The thoughts of Mme. de Lambert,
But while Mme. de Lambert had a calm and equable temperament, and loved to surround herself with an atmosphere of repose, she was not without a fine quality of sentiment. "I exhort you much more to cultivate your heart," she writes to her son, "than to perfect your mind; the true greatness of the man is in the heart." "She was not only eager to serve her friends without waiting for their prayers or the humiliating exposure of their needs," said Fontenelle, "but a good action to be done in favor of indifferent people always tempted her warmly . . .. The ill success of some acts of generosity did not correct the habit; she was always equally ready to do a kindness." She has written very delicately and beautifully of friendships between men and women; and she had her own intimacies that verged upon tenderness, but were free from any shadow of reproach.
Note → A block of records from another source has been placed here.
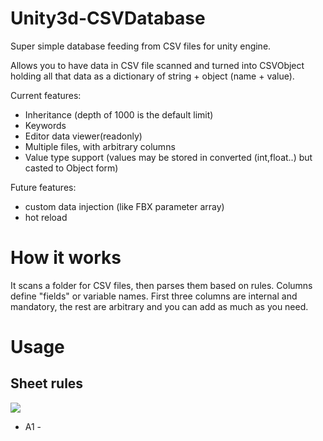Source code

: # Unity3d-CSVDatabase
Super simple database feeding from CSV files for unity engine.

Allows you to have data in CSV file scanned and turned into CSVObject holding all that data as a dictionary of string + object (name + value).

Current features:
* Inheritance (depth of 1000 is the default limit)
* Keywords
* Editor data viewer(readonly)
* Multiple files, with arbitrary columns
* Value type support (values may be stored in converted (int,float..) but casted to Object form)

Future features:
* custom data injection (like FBX parameter array)
* hot reload

# How it works
It scans a folder for CSV files, then parses them based on rules.
Columns define "fields" or variable names. First three columns are internal and mandatory, 
the rest are arbitrary and you can add as much as you need.

# Usage
## Sheet rules
![](http://i.imgur.com/7VBXYMm.png)

* A1 - 
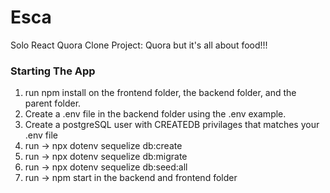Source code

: # Esca
Solo React Quora Clone Project: Quora but it's all about food!!!

### Starting The App
1. run npm install on the frontend folder, the backend folder, and the parent folder.
2. Create a .env file in the backend folder using the .env example.
3. Create a postgreSQL user with CREATEDB privilages that matches your .env file
4. run ->  npx dotenv sequelize db:create
5. run ->  npx dotenv sequelize db:migrate
6. run ->  npx dotenv sequelize db:seed:all
7. run ->  npm start in the backend and frontend folder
Long after her death, d'Alembert, in his academic eulogy upon de Sacy, refers touchingly to the devoted friendship that linked this elegant savant with Mme. de Lambert. "It is believed," says President Henault, "that she was married to the Marquis de Sainte-Aulaire. He was a man of esprit, who only bethought himself, after more than sixty years, of his talent for poetry; and Mme. de Lambert, whose house was filled with Academicians, gained him entrance into the Academy, not without strong opposition on the part of Boileau and some others." Whether the report of this alliance was true or not, the families were closely united, as the daughter of Mme. de Lambert was married to a son of Sainte-Aulaire; it is certain that the enduring affection of this ancient friend lighted the closing years of her life.
Though tinged with the new philosophy, Mme. de Lambert regarded religion as a part of a respectable, well-ordered life. "Devotion is a becoming sentiment in women, and befitting in both sexes," she writes. But she clearly looked upon it as an external form, rather than an internal flame. When about to die, at the age of eighty-six, she declined the services of a friendly confessor, and sent for an abbe who had a great reputation for esprit. Perhaps she thought he would give her a more brilliant introduction into the next world; this points to one of her weaknesses, which was a love of consideration that carried her sometimes to the verge of affectation. It savors a little of the hypercritical spirit that is very well illustrated by an anecdote of the witty Duchesse de Luxenbourg. One morning she took up a prayer book that was lying upon the table and began to criticize severely the bad taste of the prayers. A friend ventured to remark that if they were said reverently and piously, God surely would pay no attention to their good or bad form. "Indeed," exclaimed the fastidious Marechale, whose religion was evidently a becoming phase of estheticism, "do not believe that."